Way more about it behind the cut:
98400 words for the whole series, (if you leave off the bonus story) which sort of reminds me of when my fanfic novel was 43 words shy of 50k, like, what, I couldn't write another 1600 words somewhere? But in fact the median word count is only 1799, so 1600 words is in fact a significant chunk of words, in this project. 13 of the stories are flash-length (under 1500 words). My overall average word count for all my AO3 works is around 3700, but I think the median is right around that same 1700 range. I guess what I really want here are the stats for everything that isn't a 30fic, but I don't want to do the calculation, so let's just say the length distribution of these stories isn't particularly unusual for me in general.
The 30fics comprise just about a quarter of the number of fanfic stories I've written, and about a fifth of the word count.
Shortest: James T. Kirk Is Eventually 30 is only 160 words.
Longest: A Duel With Fate, about Obi-Wan during Phantom Menace, is longer at 20742 words than the 18 shortest stories put together, and is almost twice as long as the next-longest.
Best Kudos/Hits Ratio: I try not to focus too much on reader statistics, but sometimes there's interesting stuff there. Six of the stories (as of right now) have a greater than 10% ratio:
Autumn in Prydain, about Eilonwy
The Coil, about Will Stanton
A Birthday Holiday, about Neville Longbottom
Dust, Shadow, Mallorn, Tower, and Sea, about Sam and Radagast and Elanor the Fair
A Bird Could Love A Fish, about Roxanne from Megamind
Lyra's Thirtieth Birthday, about Lyra from His Dark Materials
Three of these are recent (Eilonwy, Will, and Roxanne) and will probably settle into lower ratios once they've been around for longer.
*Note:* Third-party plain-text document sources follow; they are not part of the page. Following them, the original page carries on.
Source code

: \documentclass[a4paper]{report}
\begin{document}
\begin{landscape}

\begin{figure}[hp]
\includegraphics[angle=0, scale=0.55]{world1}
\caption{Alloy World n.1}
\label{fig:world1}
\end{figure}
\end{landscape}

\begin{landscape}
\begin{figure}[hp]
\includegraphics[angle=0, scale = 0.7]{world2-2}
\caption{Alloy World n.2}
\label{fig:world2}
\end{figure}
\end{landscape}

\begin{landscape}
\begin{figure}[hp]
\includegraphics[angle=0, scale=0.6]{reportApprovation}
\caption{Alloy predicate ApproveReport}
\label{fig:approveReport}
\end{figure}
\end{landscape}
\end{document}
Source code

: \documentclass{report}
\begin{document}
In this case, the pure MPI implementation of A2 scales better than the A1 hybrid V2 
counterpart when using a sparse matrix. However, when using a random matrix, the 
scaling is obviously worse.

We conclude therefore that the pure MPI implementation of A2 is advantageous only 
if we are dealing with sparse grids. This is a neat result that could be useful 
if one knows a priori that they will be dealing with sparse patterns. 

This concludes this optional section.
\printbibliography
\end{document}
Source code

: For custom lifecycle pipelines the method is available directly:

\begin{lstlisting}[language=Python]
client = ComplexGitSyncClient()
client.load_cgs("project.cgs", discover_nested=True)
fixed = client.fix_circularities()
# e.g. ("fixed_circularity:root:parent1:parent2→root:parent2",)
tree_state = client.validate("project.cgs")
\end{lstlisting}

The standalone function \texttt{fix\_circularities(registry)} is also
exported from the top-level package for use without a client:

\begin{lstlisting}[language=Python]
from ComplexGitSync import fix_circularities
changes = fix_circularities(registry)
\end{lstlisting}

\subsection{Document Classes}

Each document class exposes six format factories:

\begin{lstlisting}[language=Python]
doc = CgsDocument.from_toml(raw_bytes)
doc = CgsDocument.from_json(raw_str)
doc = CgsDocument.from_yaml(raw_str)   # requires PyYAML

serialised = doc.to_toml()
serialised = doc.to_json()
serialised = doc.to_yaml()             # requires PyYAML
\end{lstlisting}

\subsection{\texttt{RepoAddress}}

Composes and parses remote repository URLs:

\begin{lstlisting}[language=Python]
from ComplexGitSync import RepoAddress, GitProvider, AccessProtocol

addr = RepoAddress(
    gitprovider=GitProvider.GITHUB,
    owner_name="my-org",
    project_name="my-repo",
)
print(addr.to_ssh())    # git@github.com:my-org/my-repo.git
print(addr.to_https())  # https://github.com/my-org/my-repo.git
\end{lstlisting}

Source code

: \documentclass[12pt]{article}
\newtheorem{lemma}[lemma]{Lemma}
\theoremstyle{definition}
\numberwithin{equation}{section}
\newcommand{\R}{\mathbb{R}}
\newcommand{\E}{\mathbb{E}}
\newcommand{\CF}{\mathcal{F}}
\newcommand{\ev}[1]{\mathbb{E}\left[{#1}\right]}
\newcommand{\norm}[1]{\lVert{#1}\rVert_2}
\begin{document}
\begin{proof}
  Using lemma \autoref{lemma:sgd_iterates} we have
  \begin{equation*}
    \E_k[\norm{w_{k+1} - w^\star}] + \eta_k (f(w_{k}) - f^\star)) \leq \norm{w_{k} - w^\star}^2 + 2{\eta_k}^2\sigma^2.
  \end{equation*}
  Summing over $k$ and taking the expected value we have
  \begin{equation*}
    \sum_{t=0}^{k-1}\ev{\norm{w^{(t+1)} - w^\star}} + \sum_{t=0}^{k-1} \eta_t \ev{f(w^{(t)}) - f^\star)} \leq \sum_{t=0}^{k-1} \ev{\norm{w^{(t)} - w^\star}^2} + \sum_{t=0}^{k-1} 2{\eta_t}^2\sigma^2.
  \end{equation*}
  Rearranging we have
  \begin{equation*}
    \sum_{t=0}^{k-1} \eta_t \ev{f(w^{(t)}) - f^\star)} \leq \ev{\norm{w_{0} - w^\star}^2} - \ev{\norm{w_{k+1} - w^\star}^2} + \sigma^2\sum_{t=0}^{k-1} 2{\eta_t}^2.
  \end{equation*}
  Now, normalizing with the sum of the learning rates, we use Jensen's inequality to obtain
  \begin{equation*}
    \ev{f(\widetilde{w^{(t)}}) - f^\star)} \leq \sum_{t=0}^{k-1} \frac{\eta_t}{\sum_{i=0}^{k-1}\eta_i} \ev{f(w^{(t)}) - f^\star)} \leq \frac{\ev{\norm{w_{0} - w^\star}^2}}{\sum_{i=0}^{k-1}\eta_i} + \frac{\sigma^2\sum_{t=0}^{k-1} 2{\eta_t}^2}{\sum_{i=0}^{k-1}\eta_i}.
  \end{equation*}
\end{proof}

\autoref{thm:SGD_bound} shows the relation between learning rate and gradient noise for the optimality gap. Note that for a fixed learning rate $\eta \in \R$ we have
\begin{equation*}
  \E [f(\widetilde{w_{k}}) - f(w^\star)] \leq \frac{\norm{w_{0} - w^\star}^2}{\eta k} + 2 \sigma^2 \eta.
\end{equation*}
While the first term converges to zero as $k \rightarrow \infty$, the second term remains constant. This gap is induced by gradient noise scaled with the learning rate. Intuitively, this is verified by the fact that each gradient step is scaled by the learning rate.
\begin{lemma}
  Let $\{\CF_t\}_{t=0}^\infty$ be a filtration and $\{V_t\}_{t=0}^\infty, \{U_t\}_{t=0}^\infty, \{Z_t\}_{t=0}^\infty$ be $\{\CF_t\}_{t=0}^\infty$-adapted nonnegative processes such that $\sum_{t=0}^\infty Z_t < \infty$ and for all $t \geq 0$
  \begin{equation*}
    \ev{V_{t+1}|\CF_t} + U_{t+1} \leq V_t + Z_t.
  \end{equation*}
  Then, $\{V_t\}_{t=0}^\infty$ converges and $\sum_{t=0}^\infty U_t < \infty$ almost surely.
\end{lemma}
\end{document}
The Neville, Lyra and LOTR stories on the other hand have been around for ten years, so go them.
Worst Kudos/Hits: Thirty Attacks Zack has a ratio around 1% and quite frankly deserves it. Sparks Do Their Best Work Before Thirty about Agatha Heterodyne comes in second but has a pretty high hit count so I think it just got a bunch of people who weren't kudos-ers, or else repeat readers.
The Things We Did And Didn't Do, about Bitty and Jack from the comic Check Please!, has by far the most total kudos, which is probably because people found it from reading my other stories in the fandom. It was the first Check Please story I wrote, but it turned out not to be the last, and my involvement in Check Please fandom has been this giant fandom-life changing thing and now I'm on tumblr and twitter and I have hockey-fan internet friends and a 30000-hit story and it's been wild, basically.
Summer's Lease, about Aang from Avatar: the Last Airbender, doesn't stand out in hits or kudos or anything, but it was the first ATLA story I wrote, and having written it made me brave enough to join an ATLA fic exchange, and having done *that* made me brave enough to try Yuletide, which has been hugely important to me. (And to my word count: 5 of my 10 longest stories are Yuletide stories. 3 are Check Please stories, and 2 are 30fic stories.)
My personal top three: really hard to pick, because I'm still kind of in the flush of just having finished the Obi-Wan and Eilonwy stories and I'm always extra-into the most recent thing I've written. Of characters on the original list, Nita Callahan, Justin Timberlake, Will Stanton, and Obi-Wan sat on the list the longest waiting to be written about. The Justin and Nita stories because I had to really work to figure out what story I wanted to tell, the Obi-Wan and Will stories because I had told them to myself so much that it was a different kind of work to actually get them written down. The Nita and Will stories are also, of all of them, the most personal. I didn't know until very close to the end that I wanted to write about Eilonwy at all, and then someone asked if I was going to write about Prydain and I realized I had things to say. And also my very first completed fanfiction story ever was a Prydain story so there was something nice about coming back to Prydain to finish this project.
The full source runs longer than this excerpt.